Work task: Your answer should be the lines below from the one with "Next start: 1." to the one with "and eliminating every", both included, given again exactly and with nothing added.

Source records:

______________________________

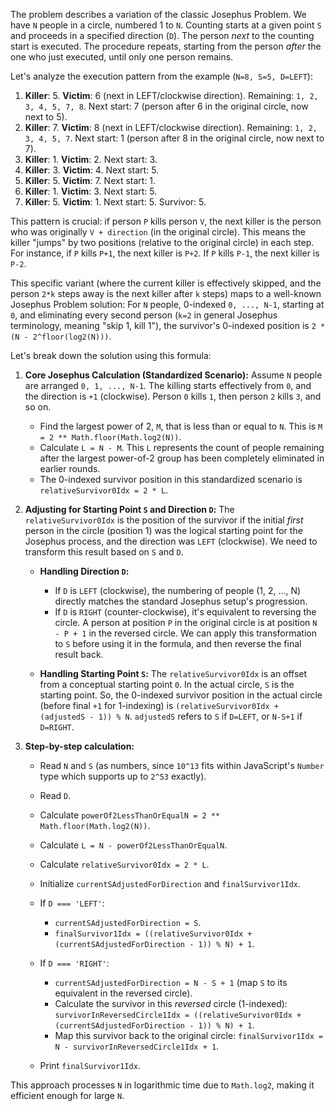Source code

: The problem describes a variation of the classic Josephus Problem. We have `N` people in a circle, numbered 1 to `N`. Counting starts at a given point `S` and proceeds in a specified direction (`D`). The person *next* to the counting start is executed. The procedure repeats, starting from the person *after* the one who just executed, until only one person remains.

Let's analyze the execution pattern from the example (`N=8, S=5, D=LEFT`):
1.  **Killer**: 5. **Victim**: 6 (next in LEFT/clockwise direction).
    Remaining: `1, 2, 3, 4, 5, 7, 8`.
    Next start: 7 (person after 6 in the original circle, now next to 5).
2.  **Killer**: 7. **Victim**: 8 (next in LEFT/clockwise direction).
    Remaining: `1, 2, 3, 4, 5, 7`.
    Next start: 1 (person after 8 in the original circle, now next to 7).
3.  **Killer**: 1. **Victim**: 2. Next start: 3.
4.  **Killer**: 3. **Victim**: 4. Next start: 5.
5.  **Killer**: 5. **Victim**: 7. Next start: 1.
6.  **Killer**: 1. **Victim**: 3. Next start: 5.
7.  **Killer**: 5. **Victim**: 1. Next start: 5.
Survivor: 5.

This pattern is crucial: if person `P` kills person `V`, the next killer is the person who was originally `V + direction` (in the original circle). This means the killer "jumps" by two positions (relative to the original circle) in each step. For instance, if `P` kills `P+1`, the next killer is `P+2`. If `P` kills `P-1`, the next killer is `P-2`.

This specific variant (where the current killer is effectively skipped, and the person `2*k` steps away is the next killer after `k` steps) maps to a well-known Josephus Problem solution:
For `N` people, 0-indexed `0, ..., N-1`, starting at `0`, and eliminating every second person (`k=2` in general Josephus terminology, meaning "skip 1, kill 1"), the survivor's 0-indexed position is `2 * (N - 2^floor(log2(N)))`.

Let's break down the solution using this formula:

1.  **Core Josephus Calculation (Standardized Scenario):**
    Assume `N` people are arranged `0, 1, ..., N-1`. The killing starts effectively from `0`, and the direction is `+1` (clockwise). Person `0` kills `1`, then person `2` kills `3`, and so on.
    *   Find the largest power of 2, `M`, that is less than or equal to `N`. This is `M = 2 ** Math.floor(Math.log2(N))`.
    *   Calculate `L = N - M`. This `L` represents the count of people remaining after the largest power-of-2 group has been completely eliminated in earlier rounds.
    *   The 0-indexed survivor position in this standardized scenario is `relativeSurvivor0Idx = 2 * L`.

2.  **Adjusting for Starting Point `S` and Direction `D`:**
    The `relativeSurvivor0Idx` is the position of the survivor if the initial *first* person in the circle (position 1) was the logical starting point for the Josephus process, and the direction was `LEFT` (clockwise). We need to transform this result based on `S` and `D`.

    *   **Handling Direction `D`:**
        *   If `D` is `LEFT` (clockwise), the numbering of people (1, 2, ..., N) directly matches the standard Josephus setup's progression.
        *   If `D` is `RIGHT` (counter-clockwise), it's equivalent to reversing the circle. A person at position `P` in the original circle is at position `N - P + 1` in the reversed circle. We can apply this transformation to `S` before using it in the formula, and then reverse the final result back.

    *   **Handling Starting Point `S`:**
        The `relativeSurvivor0Idx` is an offset from a conceptual starting point `0`. In the actual circle, `S` is the starting point.
        So, the 0-indexed survivor position in the actual circle (before final `+1` for 1-indexing) is `(relativeSurvivor0Idx + (adjustedS - 1)) % N`. `adjustedS` refers to `S` if `D=LEFT`, or `N-S+1` if `D=RIGHT`.

3.  **Step-by-step calculation:**
    *   Read `N` and `S` (as numbers, since `10^13` fits within JavaScript's `Number` type which supports up to `2^53` exactly).
    *   Read `D`.
    *   Calculate `powerOf2LessThanOrEqualN = 2 ** Math.floor(Math.log2(N))`.
    *   Calculate `L = N - powerOf2LessThanOrEqualN`.
    *   Calculate `relativeSurvivor0Idx = 2 * L`.

    *   Initialize `currentSAdjustedForDirection` and `finalSurvivor1Idx`.
    *   If `D === 'LEFT'`:
        *   `currentSAdjustedForDirection = S`.
        *   `finalSurvivor1Idx = ((relativeSurvivor0Idx + (currentSAdjustedForDirection - 1)) % N) + 1`.
    *   If `D === 'RIGHT'`:
        *   `currentSAdjustedForDirection = N - S + 1` (map `S` to its equivalent in the reversed circle).
        *   Calculate the survivor in this *reversed* circle (1-indexed):
            `survivorInReversedCircle1Idx = ((relativeSurvivor0Idx + (currentSAdjustedForDirection - 1)) % N) + 1`.
        *   Map this survivor back to the original circle:
            `finalSurvivor1Idx = N - survivorInReversedCircle1Idx + 1`.

    *   Print `finalSurvivor1Idx`.

This approach processes `N` in logarithmic time due to `Math.log2`, making it efficient enough for large `N`.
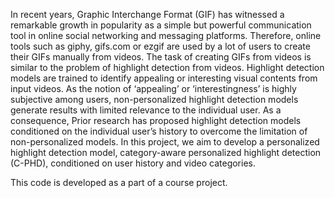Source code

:  In recent years, Graphic Interchange Format (GIF) has witnessed a remarkable growth in popularity as a simple but powerful communication tool in online social networking and messaging platforms. Therefore, online tools such as giphy, gifs.com or ezgif are used by a lot of users to create their GIFs manually from videos. The task of creating GIFs from videos is similar to the problem of highlight detection from videos. Highlight detection models are trained to identify appealing or interesting visual contents from input videos. As the notion of ‘appealing’ or ‘interestingness’ is highly subjective among users, non-personalized highlight detection models generate results with limited relevance to the individual user. As a consequence, Prior research has proposed highlight detection models conditioned on the individual user’s history to overcome the limitation of non-personalized models. In this project, we aim to develop a personalized highlight detection model, category-aware personalized highlight detection (C-PHD), conditioned on user history and video categories.
 
 
 This code is developed as a part of a course project.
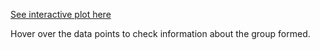 [See interactive plot here](https://plot.ly/~prateekkol21/50/) 

Hover over the data points to check information about the group formed.

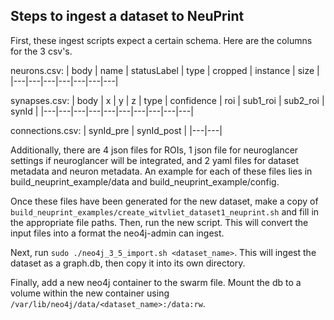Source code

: ## Steps to ingest a dataset to NeuPrint

First, these ingest scripts expect a certain schema. Here are the columns for the 3 csv's.

neurons.csv:
| body | name | statusLabel | type | cropped | instance | size |
|---|---|---|---|---|---|---|

synapses.csv:
| body | x | y | z | type | confidence | roi | sub1_roi | sub2_roi | synId |
|---|---|---|---|---|---|---|---|---|---|

connections.csv:
| synId_pre | synId_post |
|---|---|

Additionally, there are 4 json files for ROIs, 1 json file for neuroglancer settings if neuroglancer will be integrated, and 2 yaml files for dataset metadata and neuron metadata. An example for each of these files lies in build_neuprint_example/data and build_neuprint_example/config.

Once these files have been generated for the new dataset, make a copy of `build_neuprint_examples/create_witvliet_dataset1_neuprint.sh` and fill in the appropriate file paths. Then, run the new script. This will convert the input files into a format the neo4j-admin can ingest.

Next, run `sudo ./neo4j_3_5_import.sh <dataset_name>`. This will ingest the dataset as a graph.db, then copy it into its own directory.

Finally, add a new neo4j container to the swarm file. Mount the db to a volume within the new container using `/var/lib/neo4j/data/<dataset_name>:/data:rw`.

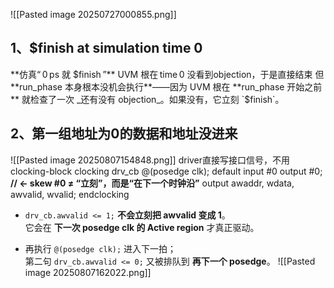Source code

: ![[Pasted image 20250727000855.png]]
## 1、**$finish at simulation time                    0**
**仿真“ 0 ps 就 $finish ”**
UVM 根在 time 0 没看到objection，于是直接结束
但 **run_phase 本身根本没机会执行**——因为 UVM 根在 **run_phase 开始之前** 就检查了一次 _还有没有 objection_。如果没有，它立刻 `$finish`。
## 2、第一组地址为0的数据和地址没进来
![[Pasted image 20250807154848.png]]
driver直接写接口信号，不用clocking-block
clocking drv_cb @(posedge clk);
    default input #0  output #0;   **// ← skew #0 ≠ “立刻”，而是“在下一个时钟沿”**
    output awaddr, wdata, awvalid, wvalid;
endclocking
- `drv_cb.awvalid <= 1;` **不会立刻把 awvalid 变成 1**。  
    它会在 **下一次 posedge clk 的 Active region** 才真正驱动。
    
- 再执行 `@(posedge clk);` 进入下一拍；  
    第二句 `drv_cb.awvalid <= 0;` 又被排队到 **再下一个 posedge**。
    ![[Pasted image 20250807162022.png]]
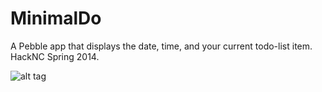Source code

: MinimalDo
=========

A Pebble app that displays the date, time, and your current todo-list item. HackNC Spring 2014.

![alt tag](http://imgur.com/EmgES7C.gif)
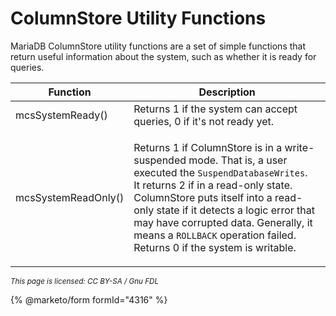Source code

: # ColumnStore Utility Functions

MariaDB ColumnStore utility functions are a set of simple functions that return useful information about the system, such as whether it is ready for queries.

| Function            | Description                                                                                                                                                                                                                                                                                                                                                                          |
| ------------------- | ------------------------------------------------------------------------------------------------------------------------------------------------------------------------------------------------------------------------------------------------------------------------------------------------------------------------------------------------------------------------------------ |
| mcsSystemReady()    | Returns 1 if the system can accept queries, 0 if it's not ready yet.                                                                                                                                                                                                                                                                                                                 |
| mcsSystemReadOnly() | <p>Returns 1 if ColumnStore is in a write-suspended mode. That is, a user executed the <code>SuspendDatabaseWrites</code>. <br>It returns 2 if in a read-only state. ColumnStore puts itself into a read-only state if it detects a logic error that may have corrupted data. Generally, it means a <code>ROLLBACK</code> operation failed. Returns 0 if the system is writable.</p> |

<sub>_This page is licensed: CC BY-SA / Gnu FDL_</sub>

{% @marketo/form formId="4316" %}

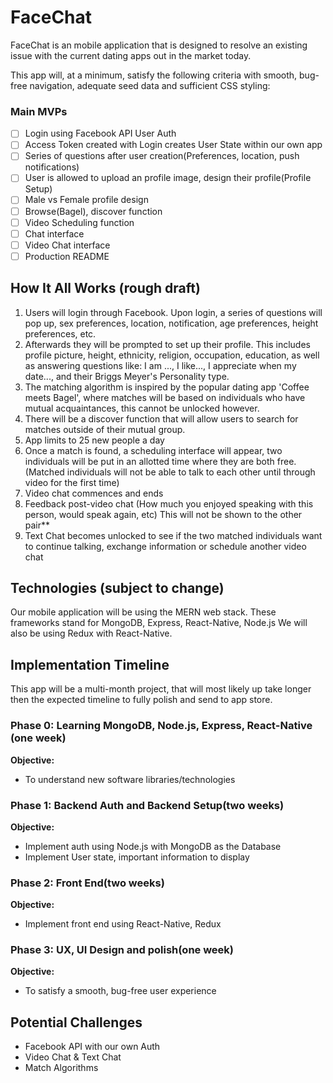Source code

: # FaceChat
FaceChat is an mobile application that is designed to resolve an existing issue with the current dating apps out in the market today.

This app will, at a minimum, satisfy the following criteria with smooth, bug-free navigation, adequate seed data and sufficient CSS styling:

### Main MVPs
- [ ] Login using Facebook API User Auth
- [ ] Access Token created with Login  creates User State within our own app
- [ ] Series of questions after user creation(Preferences, location, push notifications)
- [ ] User is allowed to upload an profile image, design their profile(Profile Setup)
- [ ] Male vs Female profile design
- [ ] Browse(Bagel), discover function
- [ ] Video Scheduling function
- [ ] Chat interface
- [ ] Video Chat interface
- [ ] Production README

## How It All Works (rough draft)
  1. Users will login through Facebook. Upon login, a series of questions will pop up, sex preferences, location, notification, age preferences, height preferences, etc.
  2. Afterwards they will be prompted to set up their profile. This includes profile picture, height, ethnicity, religion, occupation, education, as well as answering questions like: I am ..., I like..., I appreciate when my date..., and their Briggs Meyer's Personality type.
  3. The matching algorithm is inspired by the popular dating app 'Coffee meets Bagel', where matches will be based on individuals who have mutual acquaintances, this cannot be unlocked however.
  4. There will be a discover function that will allow users to search for matches outside of their mutual group.
  4. App limits to 25 new people a day
  5. Once a match is found, a scheduling interface will appear, two individuals will be put in an allotted time where they are both free. (Matched individuals will not be able to talk to each other until through video for the first time)
  6. Video chat commences and ends
  7. Feedback post-video chat (How much you enjoyed speaking with this person, would speak again, etc) This will not be shown to the other pair**
  8. Text Chat becomes unlocked to see if the two matched individuals want to continue talking, exchange information or schedule another video chat

## Technologies (subject to change)
Our mobile application will be using the MERN web stack. These frameworks stand for MongoDB, Express, React-Native, Node.js We will also be using Redux with React-Native.

## Implementation Timeline
This app will be a multi-month project, that will most likely up take longer then the expected timeline to fully polish and send to app store.

### Phase 0: Learning MongoDB, Node.js, Express, React-Native (one week)
**Objective:**
  - To understand new software libraries/technologies

### Phase 1: Backend Auth and Backend Setup(two weeks)
**Objective:**
  - Implement auth using Node.js with MongoDB as the Database
  - Implement User state, important information to display

### Phase 2: Front End(two weeks)
**Objective:**
  - Implement front end using React-Native, Redux

### Phase 3: UX, UI Design and polish(one week)
**Objective:**
  - To satisfy a smooth, bug-free user experience

## Potential Challenges
  - Facebook API with our own Auth
  - Video Chat & Text Chat
  - Match Algorithms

______________________________

Solution for this problem:
5.  **Killer**: 5. **Victim**: 7. Next start: 1.
6.  **Killer**: 1. **Victim**: 3. Next start: 5.
7.  **Killer**: 5. **Victim**: 1. Next start: 5.
Survivor: 5.

This pattern is crucial: if person `P` kills person `V`, the next killer is the person who was originally `V + direction` (in the original circle). This means the killer "jumps" by two positions (relative to the original circle) in each step. For instance, if `P` kills `P+1`, the next killer is `P+2`. If `P` kills `P-1`, the next killer is `P-2`.

This specific variant (where the current killer is effectively skipped, and the person `2*k` steps away is the next killer after `k` steps) maps to a well-known Josephus Problem solution:
For `N` people, 0-indexed `0, ..., N-1`, starting at `0`, and eliminating every second person (`k=2` in general Josephus terminology, meaning "skip 1, kill 1"), the survivor's 0-indexed position is `2 * (N - 2^floor(log2(N)))`.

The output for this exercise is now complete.